简介:http://www.robots.ox.ac.uk/~vgg/software/two_stream_action/
代码:https://github.com/feichtenhofer/twostreamfusion

环境准备

  1. 下载代码 https://github.com/feichtenhofer/twostreamfusion

  2. 编译matconvnet

    1. 安装C++编译环境
      使用Visual Studio编译【推荐】
      使用MinGW编译
    2. 在matlab中配置mex使用C++编译
    3. 运行compile.m
  • ‘cl.exe’ 不是内部或外部命令,也不是可运行的程序或批处理文件。
    警告: CL.EXE not found in PATH. Trying to guess out of mex setup.

    解决:在Visual Studio安装目录下搜索cl.exe,将其所在的目录添加到环境变量中,重启Matlab

  • 错误使用 mex
    data.cpp
    error C2027: use of undefined type ‘vl::CudaHelper’
    note: see declaration of ‘vl::CudaHelper’
    error C2228: left of ‘.getLastCudnnErrorMessage’ must have class/struct/union

    解决:将原来的compile.m中的vl_compilenn注释,改成编译为CPU版本

  • 错误使用 make_all>search_cuda_devkit (line 442)
    Could not find a valid NVCC executable\n

    解决:将MexConv3D/make_all.m第19行改为opts.enableGpu = false;

运行代码

以运行cnn_ucf101_spatial为例,运行cnn_ucf101_temporal的方法类似。

  1. 伪装数据集

    注释掉三行,再添加两行就好。

  2. 下载imagenet预训练模型

模型 下载地址 大小 提出时间
vgg-m imagenet-vgg-m-2048.mat 329M 2013
vgg-16 imagenet-vgg-verydeep-16.mat 491M 2014
res-50 imagenet-resnet-50-dag.mat 91.5M 2015
res101 imagenet-resnet-101-dag.mat 159M 2015
res152 imagenet-resnet-152-dag.mat 215M 2015

默认是res-50,下载完成后放到models目录下,并对应地修改model的值:

一定要用上面的链接下载,不要下载官网上最新版的模型,否则后面运行到net = dagnn.DagNN.loadobj(net)时会报错:
类dagnn.Conv不存在公共字段dilate

正常情况下,这个时候就可以运行cnn_ucf101_spatial了,只是不能训练。

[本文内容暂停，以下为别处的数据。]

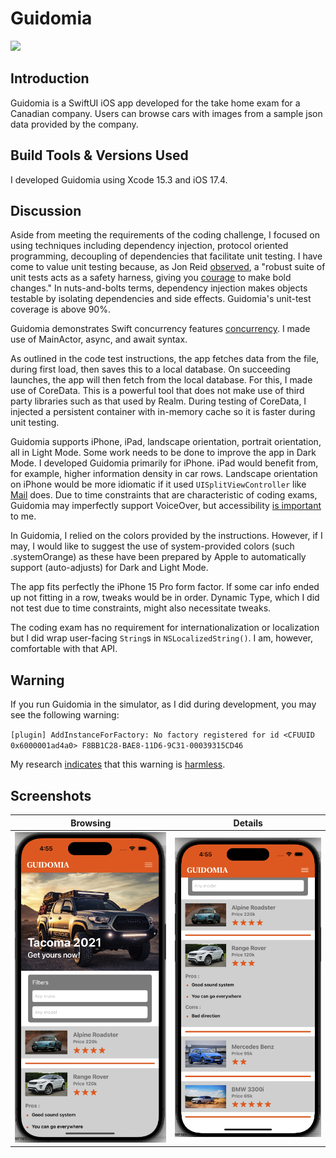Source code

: Guidomia
===========

<a href="url"><img src="Guidomia-SwiftUI/Assets/Assets.xcassets/AppIcon.appiconset/icon.png" height="500"></a>
<br />

## Introduction

Guidomia is a SwiftUI iOS app developed for the take home exam for a Canadian company. Users can browse cars with images from a sample json data provided by the company.

## Build Tools & Versions Used

I developed Guidomia using Xcode 15.3 and iOS 17.4.

## Discussion

Aside from meeting the requirements of the coding challenge, I focused on using techniques including dependency injection, protocol oriented programming, decoupling of dependencies that facilitate unit testing. I have come to value unit testing because, as Jon Reid [observed](https://qualitycoding.org), a "robust suite of unit tests acts as a safety harness, giving you [courage](https://www.theverge.com/2016/9/7/12838024/apple-iphone-7-plus-headphone-jack-removal-courage) to make bold changes." In nuts-and-bolts terms, dependency injection makes objects testable by isolating dependencies and side effects. Guidomia's unit-test coverage is above 90%.

Guidomia demonstrates Swift concurrency features [concurrency](https://github.com/apple/swift-evolution/blob/main/proposals/0296-async-await.md). I made use of MainActor, async, and await syntax. 

As outlined in the code test instructions, the app fetches data from the file, during first load, then saves this to a local database. On succeeding launches, the app will then fetch from the local database. For this, I made use of CoreData. This is a powerful tool that does not make use of third party libraries such as that used by Realm. During testing of CoreData, I injected a persistent container with in-memory cache so it is faster during unit testing.

Guidomia supports iPhone, iPad, landscape orientation, portrait orientation, all in Light Mode.  Some work needs to be done to improve the app in Dark Mode. I developed Guidomia primarily for iPhone. iPad would benefit from, for example, higher information density in car rows. Landscape orientation on iPhone would be more idiomatic if it used `UISplitViewController` like [Mail](https://apps.apple.com/us/app/mail/id1108187098) does. Due to time constraints that are characteristic of coding exams, Guidomia may imperfectly support VoiceOver, but accessibility [is important](https://github.com/vermont42/Conjuguer/commit/7d93d1459a085bb498cf9a7e4f3680f2d7e08839) to me.

In Guidomia, I relied on the colors provided by the instructions. However, if I may, I would like to suggest the use of system-provided colors (such .systemOrange) as these have been prepared by Apple to automatically support (auto-adjusts) for Dark and Light Mode.

The app fits perfectly the iPhone 15 Pro form factor. If some car info ended up not fitting in a row, tweaks would be in order. Dynamic Type, which I did not test due to time constraints, might also necessitate tweaks.

The coding exam has no requirement for internationalization or localization but I did wrap user-facing `String`s in `NSLocalizedString()`. I am, however, comfortable with that API.

## Warning

If you run Guidomia in the simulator, as I did during development, you may see the following warning:

`[plugin] AddInstanceForFactory: No factory registered for id <CFUUID 0x6000001ad4a0> F8BB1C28-BAE8-11D6-9C31-00039315CD46`

My research [indicates](https://forum.juce.com/t/addinstanceforfactory-no-factory-registered-for-id/55166/2) that this warning is [harmless](https://en.wikipedia.org/wiki/Mostly_Harmless).

## Screenshots

| Browsing | Details |
| -------- | ------- |
| ![](img/browsetop.png) | ![](img/browsebottom.png) |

使用F12添加断点,F5调试,F10单步执行。在左下角工作区可以看到变量值,下方命令行窗口可以在调试过程中实时执行命令。

  1. 下载时空预训练网络

如果要运行融合网络cnn_ucf101_fusion,就要先下载预训练好的时空网络。res50、res152、vgg16里选一个,最好下vgg16,不然别的模型的层的名字不一样,后面代码要改很多地方。下载好之后放到models目录下,在代码中修改对应地文件名即可:

opts.modelA = fullfile(opts.modelPath, [opts.dataSet '-img-vgg16-split' num2str(opts.nSplit) '.mat']) ;
opts.modelB = fullfile(opts.modelPath, [opts.dataSet '-TVL1flow-vgg16-split' num2str(opts.nSplit) '.mat']) ;

代码阅读

依赖关系

目录结构

程序的入口文件:
cnn_ucf101_spatial:训练空间网络
cnn_ucf101_temporal:训练时间网络
cnn_ucf101_fusion:使用已训练好的模型,并训练最终的融合网络

获取数据的三个文件:
cnn_ucf101_get_frame_batch:获取单帧图像
cnn_ucf101_get_flow_batch:获取光流图像
cnn_ucf101_get_im_flow_batch:不清楚

其他文件:
cnn_setup_environment:初始化环境变量
cnn_ucf101_setup_data:初始化数据
cnn_train_dag:训练CNN的,跟具体模型无关
compile:编译matconvnet

cnn_ucf101_spatial

空间网络实际上就是一个标准的CNN,输入为224x224的RGB图像,输出为UCF-101数据集上的分类,因此其输入维度为[224 224 3],输出维度为[101 1]。中间的网络架构可以使用通用的vgg-m,vgg16,res50,res101,res152等。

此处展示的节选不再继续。